YOUR ASSIGNMENT:
Send back exactly the lines from the opening line of the records below through the one with "segment pour les utilisateurs de tablette".

EXERCISE INPUTS:
————

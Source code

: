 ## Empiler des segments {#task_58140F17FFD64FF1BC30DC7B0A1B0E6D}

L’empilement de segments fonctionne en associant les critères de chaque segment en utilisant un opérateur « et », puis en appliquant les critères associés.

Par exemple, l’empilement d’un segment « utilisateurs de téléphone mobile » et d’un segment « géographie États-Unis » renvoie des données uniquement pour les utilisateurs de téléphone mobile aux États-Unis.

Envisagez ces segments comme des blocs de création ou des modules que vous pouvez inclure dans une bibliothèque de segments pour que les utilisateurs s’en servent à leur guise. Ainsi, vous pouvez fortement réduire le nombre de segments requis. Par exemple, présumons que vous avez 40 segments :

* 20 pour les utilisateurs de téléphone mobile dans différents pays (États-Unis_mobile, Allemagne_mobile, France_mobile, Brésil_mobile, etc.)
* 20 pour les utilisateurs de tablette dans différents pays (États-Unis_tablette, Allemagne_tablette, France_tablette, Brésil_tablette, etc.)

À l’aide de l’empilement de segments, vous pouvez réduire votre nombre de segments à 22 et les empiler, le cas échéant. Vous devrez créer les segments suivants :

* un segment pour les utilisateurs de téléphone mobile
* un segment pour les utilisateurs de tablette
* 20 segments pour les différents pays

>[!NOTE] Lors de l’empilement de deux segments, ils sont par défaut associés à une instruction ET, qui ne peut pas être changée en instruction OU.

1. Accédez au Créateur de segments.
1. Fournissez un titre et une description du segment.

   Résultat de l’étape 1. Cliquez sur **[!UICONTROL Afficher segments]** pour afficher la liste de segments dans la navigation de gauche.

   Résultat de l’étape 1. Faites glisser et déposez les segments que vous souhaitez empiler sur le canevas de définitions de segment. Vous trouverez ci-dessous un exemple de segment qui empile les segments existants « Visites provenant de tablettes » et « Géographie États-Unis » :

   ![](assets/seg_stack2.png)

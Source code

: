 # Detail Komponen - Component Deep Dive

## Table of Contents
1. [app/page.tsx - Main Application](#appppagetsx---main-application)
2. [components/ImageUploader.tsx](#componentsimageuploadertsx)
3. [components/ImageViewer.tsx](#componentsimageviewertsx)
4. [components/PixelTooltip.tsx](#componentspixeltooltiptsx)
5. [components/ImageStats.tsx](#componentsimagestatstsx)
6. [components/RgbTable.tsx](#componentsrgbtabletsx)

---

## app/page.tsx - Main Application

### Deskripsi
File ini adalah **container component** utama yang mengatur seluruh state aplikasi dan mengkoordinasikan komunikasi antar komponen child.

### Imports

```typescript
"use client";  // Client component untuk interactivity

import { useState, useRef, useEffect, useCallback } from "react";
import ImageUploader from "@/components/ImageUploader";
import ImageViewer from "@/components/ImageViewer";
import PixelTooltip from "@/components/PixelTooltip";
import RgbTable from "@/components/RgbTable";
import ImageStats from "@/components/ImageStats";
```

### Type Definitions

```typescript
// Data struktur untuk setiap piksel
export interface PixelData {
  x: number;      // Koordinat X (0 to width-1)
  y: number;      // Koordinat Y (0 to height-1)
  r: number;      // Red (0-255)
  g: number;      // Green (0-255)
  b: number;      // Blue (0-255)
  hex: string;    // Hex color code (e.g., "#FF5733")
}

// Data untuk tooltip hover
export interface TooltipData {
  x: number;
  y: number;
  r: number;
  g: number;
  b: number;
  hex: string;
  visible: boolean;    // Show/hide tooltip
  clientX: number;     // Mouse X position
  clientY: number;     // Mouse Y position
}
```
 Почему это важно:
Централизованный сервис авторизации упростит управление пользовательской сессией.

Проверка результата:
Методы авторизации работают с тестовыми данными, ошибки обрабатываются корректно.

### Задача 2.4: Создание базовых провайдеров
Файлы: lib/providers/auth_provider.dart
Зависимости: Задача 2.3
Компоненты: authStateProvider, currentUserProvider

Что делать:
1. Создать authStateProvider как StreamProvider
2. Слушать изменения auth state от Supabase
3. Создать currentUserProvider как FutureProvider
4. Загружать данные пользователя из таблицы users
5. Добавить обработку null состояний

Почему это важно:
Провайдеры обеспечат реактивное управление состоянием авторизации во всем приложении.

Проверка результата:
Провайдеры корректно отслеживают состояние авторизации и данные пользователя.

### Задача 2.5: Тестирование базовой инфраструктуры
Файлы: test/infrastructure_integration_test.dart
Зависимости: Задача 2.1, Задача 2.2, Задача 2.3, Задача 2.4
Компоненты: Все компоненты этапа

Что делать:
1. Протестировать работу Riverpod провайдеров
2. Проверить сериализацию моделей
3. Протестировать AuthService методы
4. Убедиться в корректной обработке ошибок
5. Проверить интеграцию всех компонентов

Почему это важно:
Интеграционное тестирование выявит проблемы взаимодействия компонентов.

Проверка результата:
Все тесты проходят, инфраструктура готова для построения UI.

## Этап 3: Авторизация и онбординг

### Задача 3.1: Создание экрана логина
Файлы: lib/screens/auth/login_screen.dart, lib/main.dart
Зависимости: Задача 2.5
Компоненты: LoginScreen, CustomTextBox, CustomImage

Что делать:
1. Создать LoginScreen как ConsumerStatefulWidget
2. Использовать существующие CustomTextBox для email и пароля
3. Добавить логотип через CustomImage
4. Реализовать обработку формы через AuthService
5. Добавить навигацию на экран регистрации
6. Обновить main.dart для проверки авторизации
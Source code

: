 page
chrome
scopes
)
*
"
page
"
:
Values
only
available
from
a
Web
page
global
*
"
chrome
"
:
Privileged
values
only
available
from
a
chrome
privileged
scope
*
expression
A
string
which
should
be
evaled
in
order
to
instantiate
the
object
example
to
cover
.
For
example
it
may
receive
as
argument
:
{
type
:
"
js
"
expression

————

COMPLETED TASK:
Source code

: ## Empiler des segments {#task_58140F17FFD64FF1BC30DC7B0A1B0E6D}

L’empilement de segments fonctionne en associant les critères de chaque segment en utilisant un opérateur « et », puis en appliquant les critères associés.

Par exemple, l’empilement d’un segment « utilisateurs de téléphone mobile » et d’un segment « géographie États-Unis » renvoie des données uniquement pour les utilisateurs de téléphone mobile aux États-Unis.

Envisagez ces segments comme des blocs de création ou des modules que vous pouvez inclure dans une bibliothèque de segments pour que les utilisateurs s’en servent à leur guise. Ainsi, vous pouvez fortement réduire le nombre de segments requis. Par exemple, présumons que vous avez 40 segments :

* 20 pour les utilisateurs de téléphone mobile dans différents pays (États-Unis_mobile, Allemagne_mobile, France_mobile, Brésil_mobile, etc.)
* 20 pour les utilisateurs de tablette dans différents pays (États-Unis_tablette, Allemagne_tablette, France_tablette, Brésil_tablette, etc.)

À l’aide de l’empilement de segments, vous pouvez réduire votre nombre de segments à 22 et les empiler, le cas échéant. Vous devrez créer les segments suivants :

* un segment pour les utilisateurs de téléphone mobile
* un segment pour les utilisateurs de tablette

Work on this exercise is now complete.